Category Archives: unicode

import into UTF8 database

A common error when you import single-byte characters (e.g. iso8859p1 or mswin1252) into multi-bytes databases (e.g. utf8) is ORA-12899: value too large for column.

The root cause is the default semantics in a database being BYTE


SQL> select VALUE, ISDEFAULT 
  from v$parameter 
  where NAME='nls_length_semantics'
VALUE   ISDEFAULT
------- ---------
BYTE    TRUE

It means, one char equals one byte.
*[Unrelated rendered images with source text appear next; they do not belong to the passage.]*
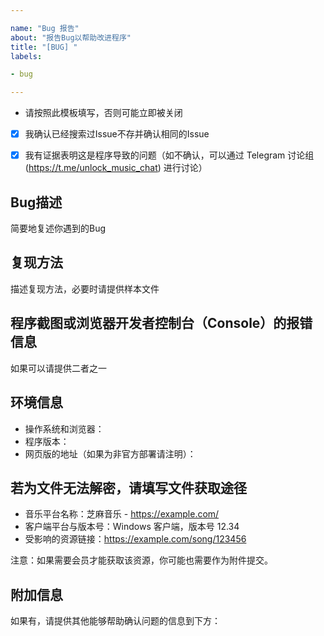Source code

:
 ```yaml
---

name: "Bug 报告"
about: "报告Bug以帮助改进程序"
title: "[BUG] "
labels:

- bug

---
```


* 请按照此模板填写，否则可能立即被关闭

- [x] 我确认已经搜索过Issue不存并确认相同的Issue
- [x] 我有证据表明这是程序导致的问题（如不确认，可以通过 Telegram 讨论组 (https://t.me/unlock_music_chat) 进行讨论）


## Bug描述

简要地复述你遇到的Bug

## 复现方法

描述复现方法，必要时请提供样本文件

## 程序截图或浏览器开发者控制台（Console）的报错信息

如果可以请提供二者之一

## 环境信息

 - 操作系统和浏览器：
 - 程序版本：
 - 网页版的地址（如果为非官方部署请注明）：

## 若为文件无法解密，请填写文件获取途径

<!-- 请删除不适用的信息或填入适合的内容。下述模板为范例，你也可以自由发挥补充额外内容 -->

- 音乐平台名称：芝麻音乐 - https://example.com/
- 客户端平台与版本号：Windows 客户端，版本号 12.34
- 受影响的资源链接：https://example.com/song/123456

注意：如果需要会员才能获取该资源，你可能也需要作为附件提交。

## 附加信息

如果有，请提供其他能够帮助确认问题的信息到下方：

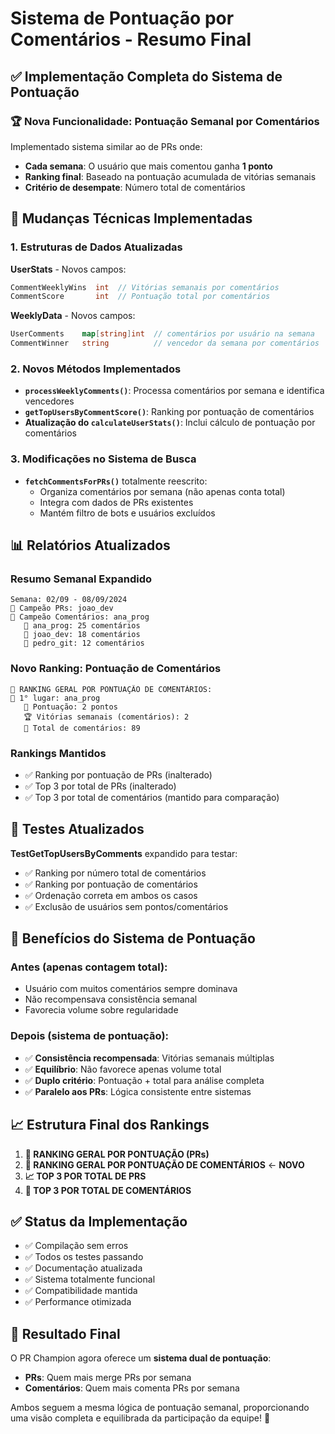 # Sistema de Pontuação por Comentários - Resumo Final

## ✅ Implementação Completa do Sistema de Pontuação

### 🏆 Nova Funcionalidade: Pontuação Semanal por Comentários

Implementado sistema similar ao de PRs onde:
- **Cada semana**: O usuário que mais comentou ganha **1 ponto**
- **Ranking final**: Baseado na pontuação acumulada de vitórias semanais
- **Critério de desempate**: Número total de comentários

## 🔧 Mudanças Técnicas Implementadas

### 1. Estruturas de Dados Atualizadas

**UserStats** - Novos campos:
```go
CommentWeeklyWins  int  // Vitórias semanais por comentários
CommentScore       int  // Pontuação total por comentários
```

**WeeklyData** - Novos campos:
```go
UserComments    map[string]int  // comentários por usuário na semana
CommentWinner   string          // vencedor da semana por comentários
```

### 2. Novos Métodos Implementados

- **`processWeeklyComments()`**: Processa comentários por semana e identifica vencedores
- **`getTopUsersByCommentScore()`**: Ranking por pontuação de comentários
- **Atualização do `calculateUserStats()`**: Inclui cálculo de pontuação por comentários

### 3. Modificações no Sistema de Busca

- **`fetchCommentsForPRs()`** totalmente reescrito:
  - Organiza comentários por semana (não apenas conta total)
  - Integra com dados de PRs existentes
  - Mantém filtro de bots e usuários excluídos

## 📊 Relatórios Atualizados

### Resumo Semanal Expandido
```
Semana: 02/09 - 08/09/2024
🥇 Campeão PRs: joao_dev
💬 Campeão Comentários: ana_prog
   🥇 ana_prog: 25 comentários
   🥈 joao_dev: 18 comentários
   🥉 pedro_git: 12 comentários
```

### Novo Ranking: Pontuação de Comentários
```
💬 RANKING GERAL POR PONTUAÇÃO DE COMENTÁRIOS:
🥇 1° lugar: ana_prog
   💬 Pontuação: 2 pontos
   🏆 Vitórias semanais (comentários): 2
   📝 Total de comentários: 89
```

### Rankings Mantidos
- ✅ Ranking por pontuação de PRs (inalterado)
- ✅ Top 3 por total de PRs (inalterado) 
- ✅ Top 3 por total de comentários (mantido para comparação)

## 🧪 Testes Atualizados

**TestGetTopUsersByComments** expandido para testar:
- ✅ Ranking por número total de comentários
- ✅ Ranking por pontuação de comentários
- ✅ Ordenação correta em ambos os casos
- ✅ Exclusão de usuários sem pontos/comentários

## 🎯 Benefícios do Sistema de Pontuação

### Antes (apenas contagem total):
- Usuário com muitos comentários sempre dominava
- Não recompensava consistência semanal
- Favorecia volume sobre regularidade

### Depois (sistema de pontuação):
- ✅ **Consistência recompensada**: Vitórias semanais múltiplas
- ✅ **Equilíbrio**: Não favorece apenas volume total
- ✅ **Duplo critério**: Pontuação + total para análise completa
- ✅ **Paralelo aos PRs**: Lógica consistente entre sistemas

## 📈 Estrutura Final dos Rankings

1. **🏅 RANKING GERAL POR PONTUAÇÃO (PRs)**
2. **💬 RANKING GERAL POR PONTUAÇÃO DE COMENTÁRIOS** ← **NOVO**
3. **📈 TOP 3 POR TOTAL DE PRS**
4. **💬 TOP 3 POR TOTAL DE COMENTÁRIOS**

## ✅ Status da Implementação

- ✅ Compilação sem erros
- ✅ Todos os testes passando
- ✅ Documentação atualizada
- ✅ Sistema totalmente funcional
- ✅ Compatibilidade mantida
- ✅ Performance otimizada

## 🚀 Resultado Final

O PR Champion agora oferece um **sistema dual de pontuação**:
- **PRs**: Quem mais merge PRs por semana
- **Comentários**: Quem mais comenta PRs por semana

Ambos seguem a mesma lógica de pontuação semanal, proporcionando uma visão completa e equilibrada da participação da equipe! 🎉
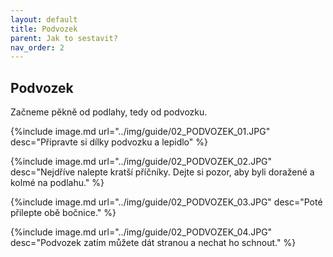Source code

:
 ```yaml
---
layout: default
title: Podvozek
parent: Jak to sestavit?
nav_order: 2
---
```

## Podvozek

Začneme pěkně od podlahy, tedy od podvozku.


{%include image.md
url="../img/guide/02_PODVOZEK_01.JPG"
desc="Připravte si dílky podvozku a lepidlo"
%}

{%include image.md
url="../img/guide/02_PODVOZEK_02.JPG"
desc="Nejdříve nalepte kratší příčníky. Dejte si pozor, aby byli doražené a kolmé na podlahu."
%}

{%include image.md
url="../img/guide/02_PODVOZEK_03.JPG"
desc="Poté přilepte obě bočnice."
%}

{%include image.md
url="../img/guide/02_PODVOZEK_04.JPG"
desc="Podvozek zatím můžete dát stranou a nechat ho schnout."
%}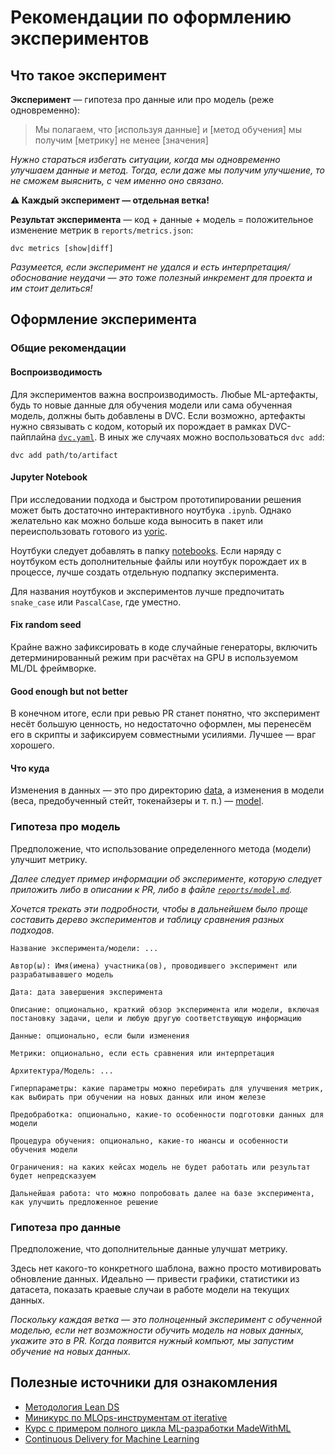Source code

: # Рекомендации по оформлению экспериментов

## Что такое эксперимент

**Эксперимент** — гипотеза про данные или про модель (реже одновременно):
> Мы полагаем, что [используя данные] и [метод обучения] мы получим [метрику] не менее [значения]

_Нужно стараться избегать ситуации, когда мы одновременно улучшаем данные и метод. Тогда, если даже мы получим улучшение, то не сможем выяснить, с чем именно оно связано._

**⚠️ Каждый эксперимент — отдельная ветка!**

**Результат эксперимента** — код + данные + модель = положительное изменение метрик в `reports/metrics.json`:
```shell
dvc metrics [show|diff]
```
_Разумеется, если эксперимент не удался и есть интерпретация/обоснование неудачи — это тоже полезный инкремент для проекта и им стоит делиться!_

## Оформление эксперимента

### Общие рекомендации

#### Воспроизводимость

Для экспериментов важна воспроизводимость. Любые ML-артефакты, будь то новые данные для обучения модели или сама обученная модель, должны быть добавлены в DVC. Если возможно, артефакты нужно связывать с кодом, который их порождает в рамках DVC-пайплайна [`dvc.yaml`](../dvc.yaml). В иных же случаях можно воспользоваться `dvc add`:
```shell
dvc add path/to/artifact
```

#### Jupyter Notebook

При исследовании подхода и быстром прототипировании решения может быть достаточно интерактивного ноутбука `.ipynb`. Однако желательно как можно больше кода выносить в пакет или переиспользовать готового из [yoric](../yoric/).

Ноутбуки следует добавлять в папку [notebooks](../notebooks/). Если наряду с ноутбуком есть дополнительные файлы или ноутбук порождает их в процессе, лучше создать отдельную подпапку эксперимента.

Для названия ноутбуков и экспериментов лучше предпочитать `snake_case` или `PascalCase`, где уместно.

#### Fix random seed

Крайне важно зафиксировать в коде случайные генераторы, включить детерминированный режим при расчётах на GPU в используемом ML/DL фреймворке.

#### Good enough but not better

В конечном итоге, если при ревью PR станет понятно, что эксперимент несёт большую ценность, но недостаточно оформлен, мы перенесём его в скрипты и зафиксируем совместными усилиями. Лучшее — враг хорошего.

#### Что куда
Изменения в данных — это про директорию [data](../data/), а изменения в модели (веса, предобученный стейт, токенайзеры и т. п.) — [model](../model/).

### Гипотеза про модель

Предположение, что использование определенного метода (модели) улучшит метрику.

_Далее следует пример информации об эксперименте, которую следует приложить либо в описании к PR, либо в файле [`reports/model.md`](../reports/model.md)._

_Хочется трекать эти подробности, чтобы в дальнейшем было проще составить дерево экспериментов и таблицу сравнения разных подходов._


    Название эксперимента/модели: ...

    Автор(ы): Имя(имена) участника(ов), проводившего эксперимент или разрабатывавшего модель

    Дата: дата завершения эксперимента

    Описание: опционально, краткий обзор эксперимента или модели, включая постановку задачи, цели и любую другую соответствующую информацию

    Данные: опционально, если были изменения

    Метрики: опционально, если есть сравнения или интерпретация

    Архитектура/Модель: ...

    Гиперпараметры: какие параметры можно перебирать для улучшения метрик, как выбирать при обучении на новых данных или ином железе

    Предобработка: опционально, какие-то особенности подготовки данных для модели

    Процедура обучения: опционально, какие-то нюансы и особенности обучения модели

    Ограничения: на каких кейсах модель не будет работать или результат будет непредсказуем

    Дальнейшая работа: что можно попробовать далее на базе эксперимента, как улучшить предложенное решение


### Гипотеза про данные
Предположение, что дополнительные данные улучшат метрику.

Здесь нет какого-то конкретного шаблона, важно просто мотивировать обновление данных. Идеально — привести графики, статистики из датасета, показать краевые случаи в работе модели на текущих данных.

_Поскольку каждая ветка — это полноценный эксперимент с обученной моделью, если нет возможности обучить модель на новых данных, укажите это в PR. Когда появится нужный компьют, мы запустим обучение на новых данных._

## Полезные источники для ознакомления
- [Методология Lean DS](https://leands.ai/ru)
- [Миникурс по MLOps-инструментам от iterative](https://learn.iterative.ai/course/data-scientist-path)
- [Курс с примером полного цикла ML-разработки MadeWithML](https://madewithml.com/#course)
- [Continuous Delivery for Machine Learning](https://martinfowler.com/articles/cd4ml.html)
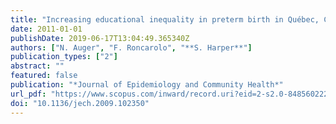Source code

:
```yaml
---
title: "Increasing educational inequality in preterm birth in Québec, Canada, 1981-2006"
date: 2011-01-01
publishDate: 2019-06-17T13:04:49.365340Z
authors: ["N. Auger", "F. Roncarolo", "**S. Harper**"]
publication_types: ["2"]
abstract: ""
featured: false
publication: "*Journal of Epidemiology and Community Health*"
url_pdf: "https://www.scopus.com/inward/record.uri?eid=2-s2.0-84856022267&doi=10.1136%2fjech.2009.102350&partnerID=40&md5=d1d7da49b6c69051e4c02fe5234b1f45"
doi: "10.1136/jech.2009.102350"
---
```



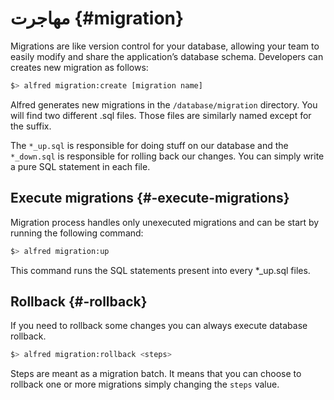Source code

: # مهاجرت {#migration}

Migrations are like version control for your database, allowing your team to easily modify and share the application’s database schema.
Developers can creates new migration as follows:

```bash
$> alfred migration:create [migration name]
```

Alfred generates new migrations in the `/database/migration` directory.
You will find two different .sql files. Those files are similarly named except for the suffix.

The `*_up.sql` is responsible for doing stuff on our database and the `*_down.sql` is responsible for rolling back our changes. You can simply write a pure SQL statement in each file.

## Execute migrations {#-execute-migrations}

Migration process handles only unexecuted migrations and can be start by running the following command:

```bash
$> alfred migration:up
```

This command runs the SQL statements present into every *_up.sql files.

## Rollback {#-rollback}

If you need to rollback some changes you can always execute database rollback. 

```bash
$> alfred migration:rollback <steps>
```

Steps are meant as a migration batch. It means that you can choose to rollback one or more migrations simply changing the `steps` value.
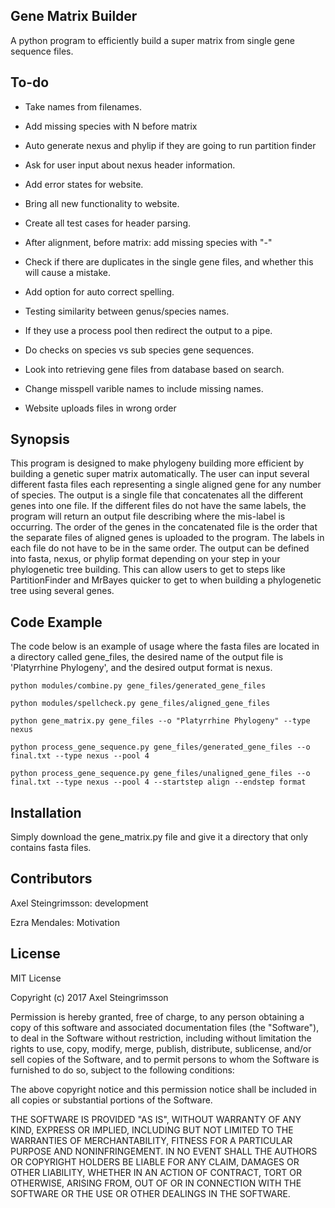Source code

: ## Gene Matrix Builder

A python program to efficiently build a super matrix from single gene sequence files.

## To-do

+ Take names from filenames.

+ Add missing species with N before matrix

+ Auto generate nexus and phylip if they are going to run partition finder

+ Ask for user input about nexus header information. 

+ Add error states for website. 

+ Bring all new functionality to website.

+ Create all test cases for header parsing.

+ After alignment, before matrix: add missing species with "-"

+ Check if there are duplicates in the single gene files, and whether this will cause a mistake. 

+ Add option for auto correct spelling. 

+ Testing similarity between genus/species names.

+ If they use a process pool then redirect the output to a pipe.

+ Do checks on species vs sub species gene sequences. 

+ Look into retrieving gene files from database based on search. 

+ Change misspell varible names to include missing names. 

+ Website uploads files in wrong order

## Synopsis

This program is designed to make phylogeny building more efficient by building a genetic super matrix automatically. The user can input several different fasta files each representing a single aligned gene for any number of species. The output is a single file that concatenates all the different genes into one file. If the different files do not have the same labels, the program will return an output file describing where the mis-label is occurring. The order of the genes in the concatenated file is the order that the separate files of aligned genes is uploaded to the program. The labels in each file do not have to be in the same order. The output can be defined into fasta, nexus, or phylip format depending on your step in your phylogenetic tree building. This can allow users to get to steps like PartitionFinder and MrBayes quicker to get to when building a phylogenetic tree using several genes.

## Code Example

The code below is an example of usage where the fasta files are located in a directory called gene_files, the desired name of the output file is 'Platyrrhine Phylogeny', and the desired output format is nexus. 

```shell
python modules/combine.py gene_files/generated_gene_files

python modules/spellcheck.py gene_files/aligned_gene_files

python gene_matrix.py gene_files --o "Platyrrhine Phylogeny" --type nexus

python process_gene_sequence.py gene_files/generated_gene_files --o final.txt --type nexus --pool 4

python process_gene_sequence.py gene_files/unaligned_gene_files --o final.txt --type nexus --pool 4 --startstep align --endstep format
```

## Installation

Simply download the gene_matrix.py file and give it a directory that only contains fasta files. 

## Contributors

Axel Steingrimsson: development

Ezra Mendales: Motivation

## License

MIT License

Copyright (c) 2017 Axel Steingrimsson

Permission is hereby granted, free of charge, to any person obtaining a copy
of this software and associated documentation files (the "Software"), to deal
in the Software without restriction, including without limitation the rights
to use, copy, modify, merge, publish, distribute, sublicense, and/or sell
copies of the Software, and to permit persons to whom the Software is
furnished to do so, subject to the following conditions:

The above copyright notice and this permission notice shall be included in all
copies or substantial portions of the Software.

THE SOFTWARE IS PROVIDED "AS IS", WITHOUT WARRANTY OF ANY KIND, EXPRESS OR
IMPLIED, INCLUDING BUT NOT LIMITED TO THE WARRANTIES OF MERCHANTABILITY,
FITNESS FOR A PARTICULAR PURPOSE AND NONINFRINGEMENT. IN NO EVENT SHALL THE
AUTHORS OR COPYRIGHT HOLDERS BE LIABLE FOR ANY CLAIM, DAMAGES OR OTHER
LIABILITY, WHETHER IN AN ACTION OF CONTRACT, TORT OR OTHERWISE, ARISING FROM,
OUT OF OR IN CONNECTION WITH THE SOFTWARE OR THE USE OR OTHER DEALINGS IN THE
SOFTWARE.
But after conversion, one char is larger than one byte and does not fit any longer.

single-byte


SQL> select VALUE 
  from nls_database_parameters 
  where parameter='NLS_CHARACTERSET';
VALUE
-------------
WE8MSWIN1252
SQL> create table t(x char(1));
Table created.
SQL> insert into t values ('é');
1 row created.
SQL> commit;
Commit complete.
$ expdp scott/tiger dumpfile=t.dmp tables=t
. . exported "SCOTT"."T"            1 rows

multi-byte


SQL> select VALUE 
  from nls_database_parameters 
  where parameter='NLS_CHARACTERSET';
VALUE
-----------
UTF8
$ impdp scott/tiger dumpfile=t.dmp
Processing object type TABLE_EXPORT/TABLE/TABLE
Processing object type 
  TABLE_EXPORT/TABLE/TABLE_DATA
ORA-02374: conversion error loading table 
  "SCOTT"."T"
ORA-12899: value too large for column X 
  (actual: 2, maximum: 1)
ORA-02372: data for row: X : 0X'E9'
. . imported "SCOTT"."T"            0 out of 1 rows

How do I import my data?

1) import the metadata


$ impdp scott/tiger dumpfile=t.dmp content=metadata_only
Processing object type TABLE_EXPORT/TABLE/TABLE

2) change the char_used of the column(s) from (B)yte to (C)har

SQL> select 
  column_name, char_used, data_length, data_type 
  from user_tab_columns 
  where table_name='T' and char_used='B';
COLUMN_NAME  C DATA_LENGTH DATA_TYPE
------------ - ----------- ---------
X            B           1 CHAR
SQL> alter table t modify x char(1 char);
Table altered.

3) import the data

$ impdp scott/tiger dumpfile=t.dmp content=data_only
Processing object type 
  TABLE_EXPORT/TABLE/TABLE_DATA
. . imported "SCOTT"."T"            1 rows

4) check

SQL> select x, length(x), lengthb(x) from t;
X  LENGTH(X) LENGTHB(X)
- ---------- ----------
é          1          2

My column has now a length of one char and two bytes.